YOUR TASK
Scan the lines below for "check" and copy the matches.

Collected data

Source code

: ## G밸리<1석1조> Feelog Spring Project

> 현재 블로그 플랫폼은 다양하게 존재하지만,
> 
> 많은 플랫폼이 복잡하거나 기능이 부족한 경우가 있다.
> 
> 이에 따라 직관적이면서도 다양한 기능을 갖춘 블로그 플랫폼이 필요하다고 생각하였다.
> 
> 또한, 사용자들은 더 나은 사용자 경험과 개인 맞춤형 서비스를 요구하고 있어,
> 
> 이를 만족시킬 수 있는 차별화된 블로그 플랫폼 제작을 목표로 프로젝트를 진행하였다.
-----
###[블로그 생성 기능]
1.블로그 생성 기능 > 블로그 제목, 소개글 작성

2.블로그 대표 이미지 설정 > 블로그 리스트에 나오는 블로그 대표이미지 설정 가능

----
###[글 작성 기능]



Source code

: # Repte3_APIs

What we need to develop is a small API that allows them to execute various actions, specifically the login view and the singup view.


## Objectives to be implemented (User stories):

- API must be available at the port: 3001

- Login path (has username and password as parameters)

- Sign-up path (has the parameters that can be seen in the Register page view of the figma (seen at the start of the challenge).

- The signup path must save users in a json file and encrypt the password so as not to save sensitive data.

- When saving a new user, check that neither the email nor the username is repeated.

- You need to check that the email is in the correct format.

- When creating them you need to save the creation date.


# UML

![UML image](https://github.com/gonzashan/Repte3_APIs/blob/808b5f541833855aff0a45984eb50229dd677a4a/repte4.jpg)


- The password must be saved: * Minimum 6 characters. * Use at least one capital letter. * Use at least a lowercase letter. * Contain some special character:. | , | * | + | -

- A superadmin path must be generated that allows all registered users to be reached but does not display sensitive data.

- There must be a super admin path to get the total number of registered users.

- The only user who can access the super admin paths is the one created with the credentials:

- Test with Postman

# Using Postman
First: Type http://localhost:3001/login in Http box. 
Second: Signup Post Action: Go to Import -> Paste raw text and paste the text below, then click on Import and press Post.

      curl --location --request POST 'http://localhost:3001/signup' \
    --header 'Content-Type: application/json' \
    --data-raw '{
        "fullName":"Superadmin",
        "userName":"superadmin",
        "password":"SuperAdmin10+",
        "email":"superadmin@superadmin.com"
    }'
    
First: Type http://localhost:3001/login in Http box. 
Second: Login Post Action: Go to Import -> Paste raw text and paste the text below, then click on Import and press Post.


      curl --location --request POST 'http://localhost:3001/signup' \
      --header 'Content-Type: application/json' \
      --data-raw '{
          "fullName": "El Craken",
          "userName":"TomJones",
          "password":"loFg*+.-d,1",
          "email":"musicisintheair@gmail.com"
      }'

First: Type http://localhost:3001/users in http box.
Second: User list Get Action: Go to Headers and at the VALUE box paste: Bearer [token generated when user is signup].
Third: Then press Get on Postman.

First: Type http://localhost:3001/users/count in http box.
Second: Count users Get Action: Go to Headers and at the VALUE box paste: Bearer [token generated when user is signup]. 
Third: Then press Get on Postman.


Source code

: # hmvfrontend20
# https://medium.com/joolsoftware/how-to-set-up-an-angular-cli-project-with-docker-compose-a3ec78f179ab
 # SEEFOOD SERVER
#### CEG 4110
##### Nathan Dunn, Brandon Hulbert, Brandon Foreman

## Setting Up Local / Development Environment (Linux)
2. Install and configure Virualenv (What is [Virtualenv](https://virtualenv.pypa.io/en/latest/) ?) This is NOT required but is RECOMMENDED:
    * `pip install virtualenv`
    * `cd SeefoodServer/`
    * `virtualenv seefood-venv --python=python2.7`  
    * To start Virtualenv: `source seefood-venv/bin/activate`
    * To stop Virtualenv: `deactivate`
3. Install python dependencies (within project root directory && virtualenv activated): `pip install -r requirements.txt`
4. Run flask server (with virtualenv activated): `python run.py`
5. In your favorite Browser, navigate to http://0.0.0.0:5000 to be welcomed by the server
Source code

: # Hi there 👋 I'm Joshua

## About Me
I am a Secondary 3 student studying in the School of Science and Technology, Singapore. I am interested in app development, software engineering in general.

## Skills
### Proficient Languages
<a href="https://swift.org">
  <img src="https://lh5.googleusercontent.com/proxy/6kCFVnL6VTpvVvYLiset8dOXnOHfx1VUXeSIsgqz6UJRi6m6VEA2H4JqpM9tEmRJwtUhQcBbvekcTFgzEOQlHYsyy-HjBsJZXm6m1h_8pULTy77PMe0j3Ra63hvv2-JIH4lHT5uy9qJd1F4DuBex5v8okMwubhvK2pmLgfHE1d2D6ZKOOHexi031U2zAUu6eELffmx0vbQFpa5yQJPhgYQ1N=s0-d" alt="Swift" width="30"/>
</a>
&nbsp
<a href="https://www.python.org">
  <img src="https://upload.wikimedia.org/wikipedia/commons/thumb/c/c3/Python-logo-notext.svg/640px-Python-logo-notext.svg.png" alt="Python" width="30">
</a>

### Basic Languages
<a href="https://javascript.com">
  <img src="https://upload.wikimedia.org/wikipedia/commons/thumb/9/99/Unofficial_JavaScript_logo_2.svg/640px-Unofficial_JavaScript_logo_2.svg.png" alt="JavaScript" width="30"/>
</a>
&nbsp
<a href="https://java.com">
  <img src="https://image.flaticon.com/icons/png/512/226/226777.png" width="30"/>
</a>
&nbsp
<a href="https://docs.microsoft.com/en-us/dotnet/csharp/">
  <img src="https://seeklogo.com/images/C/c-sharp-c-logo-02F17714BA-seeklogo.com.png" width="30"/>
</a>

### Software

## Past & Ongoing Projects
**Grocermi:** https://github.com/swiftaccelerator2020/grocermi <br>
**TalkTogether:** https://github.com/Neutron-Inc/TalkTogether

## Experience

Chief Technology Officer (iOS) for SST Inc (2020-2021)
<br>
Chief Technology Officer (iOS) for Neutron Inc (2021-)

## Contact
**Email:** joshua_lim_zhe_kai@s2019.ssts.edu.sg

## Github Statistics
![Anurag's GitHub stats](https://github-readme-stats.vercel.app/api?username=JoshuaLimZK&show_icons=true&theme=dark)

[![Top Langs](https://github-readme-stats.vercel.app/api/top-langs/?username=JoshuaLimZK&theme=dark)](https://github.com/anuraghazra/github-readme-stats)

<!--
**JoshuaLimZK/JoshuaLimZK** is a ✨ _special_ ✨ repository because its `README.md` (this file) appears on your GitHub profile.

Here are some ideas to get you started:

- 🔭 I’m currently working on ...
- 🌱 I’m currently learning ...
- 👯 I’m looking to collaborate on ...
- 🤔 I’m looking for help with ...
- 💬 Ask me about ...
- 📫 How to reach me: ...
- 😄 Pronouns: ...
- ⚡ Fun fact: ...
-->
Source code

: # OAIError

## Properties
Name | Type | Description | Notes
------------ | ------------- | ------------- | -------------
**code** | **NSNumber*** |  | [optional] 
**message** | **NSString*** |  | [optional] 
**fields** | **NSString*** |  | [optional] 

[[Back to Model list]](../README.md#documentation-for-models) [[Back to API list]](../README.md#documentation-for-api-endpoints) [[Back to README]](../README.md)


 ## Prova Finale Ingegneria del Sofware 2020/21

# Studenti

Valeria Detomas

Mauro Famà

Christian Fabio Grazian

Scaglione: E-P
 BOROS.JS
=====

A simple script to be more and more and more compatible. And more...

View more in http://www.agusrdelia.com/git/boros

RESPONSE TO THE TASK
- When saving a new user, check that neither the email nor the username is repeated.
- You need to check that the email is in the correct format.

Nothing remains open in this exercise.